According to Earth911.com, Americans throw out almost 180,000 tons of batteries each year. About 14,000 of those tons are rechargeable batteries; the rest are single-use. Eek. Batteries that end up in local landfills emit heavy metals and toxic substances into the air and water.
First, look for a keyboard/mouse that has a charging station, which eliminates the use of batteries altogether. If that’s not an option, purchase rechargeable batteries, which certainly have a longer life span than single-use batteries.
Eventually, though, the rechargeable batteries will need to be replaced. The good news is they can be recycled. The Rechargeable Battery Recycling Corp. is a great resource for figuring out how to recycle rechargeable batteries.
California is one state that requires retailers who sell small, rechargeable batteries to provide customers with a free system for returning those batteries for proper recycling or disposal. In California, the same goes for retailers who sell cell phones.
Compact fluorescent light bulbs
While natural light is always best, sometimes a window-less conference room needs a light bulb.
It’s great to put a CFL bulb in your desk lamp, but what happens when it burns out? It might be tempting to loss it in the garage can, but CFL bulbs do contain a small amount of mercury (about 4 milligrams, according to www.EnergyStar.gov) and should be recycled.

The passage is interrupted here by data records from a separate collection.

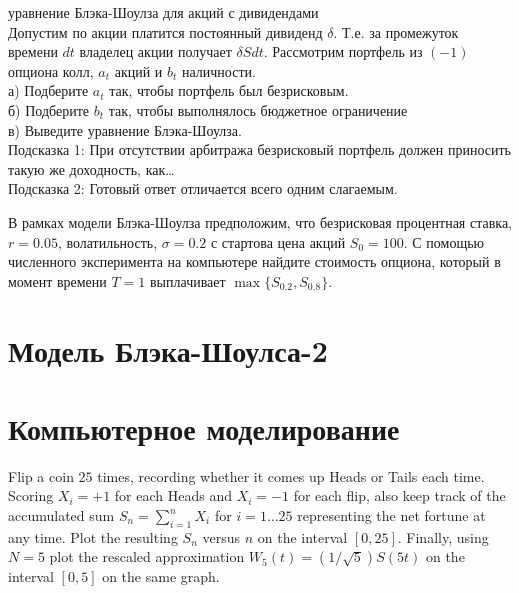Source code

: \begin{problem}
 уравнение Блэка-Шоулза для акций с дивидендами \\
Допустим по акции платится постоянный дивиденд $\delta$. Т.е. за промежуток времени $dt$ владелец акции получает $\delta Sdt$. Рассмотрим портфель из $(-1)$ опциона колл, $a_{t}$ акций и $b_{t}$ наличности. \\
а) Подберите $a_{t}$ так, чтобы портфель был безрисковым. \\
б) Подберите $b_{t}$ так, чтобы выполнялось бюджетное ограничение \\
в) Выведите уравнение Блэка-Шоулза. \\
Подсказка 1: При отсутствии арбитража безрисковый портфель должен приносить такую же доходность, как\ldots \\
Подсказка 2: Готовый ответ отличается всего одним слагаемым.

\begin{sol}

\end{sol}
\end{problem}

\begin{problem}
В рамках модели Блэка-Шоулза предположим, что безрисковая процентная ставка, $r=0.05$, волатильность, $\sigma=0.2$ с стартова цена акций $S_0=100$. С помощью численного эксперимента на компьютере найдите стоимость опциона, который в момент времени $T=1$ выплачивает $\max\{ S_{0.2},S_{0.8}\}$.

\begin{sol}
\end{sol}
\end{problem}


\section{Модель Блэка-Шоулса-2}


\section{Компьютерное моделирование}

\begin{problem}
  Flip a coin $25$ times, recording whether it comes up Heads  or Tails each time.  Scoring $X_i = +1$ for each Heads and $X_i = -1$ for each flip, also keep track of the accumulated sum $S_n = \sum_{i=1}^n X_i$ for $i = 1 \dots 25$ representing the net fortune at any time.  Plot the resulting $S_n$ versus $n$ on the interval   $[0,25]$.  Finally, using $N=5$ plot the rescaled approximation  $W_5(t) = (1/\sqrt{5}) S(5t)$ on the interval $[0,5]$ on the same graph.

\begin{sol}
\end{sol}
\end{problem}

This EPA site contains information about CFL bulbs and how to recycle them. We give a Green Thumbs Up to Home Depot, which last year announced it would recycle CFL bulbs at all its store locations. The service is free. In April 2007, Home Depot announced a number of Eco Options, including recycling at its corporate headquarters and a store recycling program focused on recycling shrink wrap and other plastics. Read more about Home Depot’s efforts here.
Always stop and think about whether you really need to print a particular document. Scaling back on your overall printing saves money on ink, paper and printer wear and tear.

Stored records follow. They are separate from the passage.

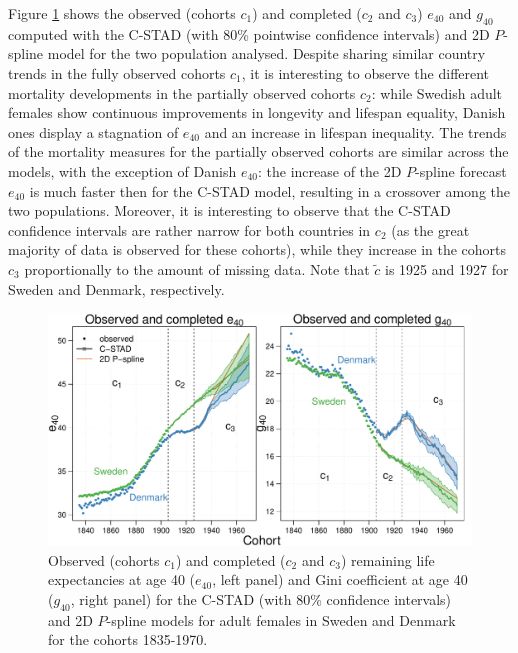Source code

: \documentclass[11pt, a4paper]{article}
\begin{document}
Figure \ref{Fig:CSTADforeE40G40} shows the observed (cohorts $c_1$) and completed ($c_2$ and $c_3$) $e_{40}$ and $g_{40}$ computed with the C-STAD (with 80\% pointwise confidence intervals) and 2D $P$-spline model for the two population analysed. Despite sharing similar country trends in the fully observed cohorts $c_1$, it is interesting to observe the different mortality developments in the partially observed cohorts $c_2$: while Swedish adult females show continuous improvements in longevity and lifespan equality, Danish ones display a stagnation of $e_{40}$ and an increase in lifespan inequality. The trends of the mortality measures for the partially observed cohorts are similar across the models, with the exception of Danish $e_{40}$: the increase of the 2D $P$-spline forecast $e_{40}$ is much faster then for the C-STAD model, resulting in a crossover among the two populations. Moreover, it is interesting to observe that the C-STAD confidence intervals are rather narrow for both countries in $c_2$ (as the great majority of data is observed for these cohorts), while they increase in the cohorts $c_3$ proportionally to the amount of missing data. Note that $\tilde{c}$ is 1925 and 1927 for Sweden and Denmark, respectively.  

\begin{figure}[t]
	\begin{center}
		\includegraphics[scale=0.57]{./Figures/F5.pdf} 
		\caption{Observed (cohorts $c_1$) and completed ($c_2$ and $c_3$) remaining life expectancies at age 40 ($e_{40}$, left panel) and Gini coefficient at age 40 ($g_{40}$, right panel) for the C-STAD (with 80\% confidence intervals) and 2D $P$-spline models for adult females in Sweden and Denmark for the cohorts 1835-1970.\label{Fig:CSTADforeE40G40}}    
	\end{center}
\end{figure}
\end{document}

Of course in any office environment, some contract or schedule needs to live on paper. When it comes time to replace your ink cartridge, be sure to recycle the cartridge. If you have a super-duper deluxe printer, check with the manufacturer about how to recycle the cartridges.
If you’re using an ink-jet printer, most office supply stores will take your old cartridges. Some will give you credit toward future purchases or a free ream of paper. Some companies, like Ecco Recycles, will pay you for used ink cartridges or make a donation to a charity.
You can’t have a truly green office if you don’t recycle everything you possibly can. Even though it take a little extra effort on your part, recycling everything from batteries to keyboards is getting easier. Besides, you’ll feel better knowing yesterday’s batteries aren’t tomorrow’s pollution.
Check out this great resource: Plug your zip code and what you need to recycle into www.Earth911.com to find the recycling center closest to your office.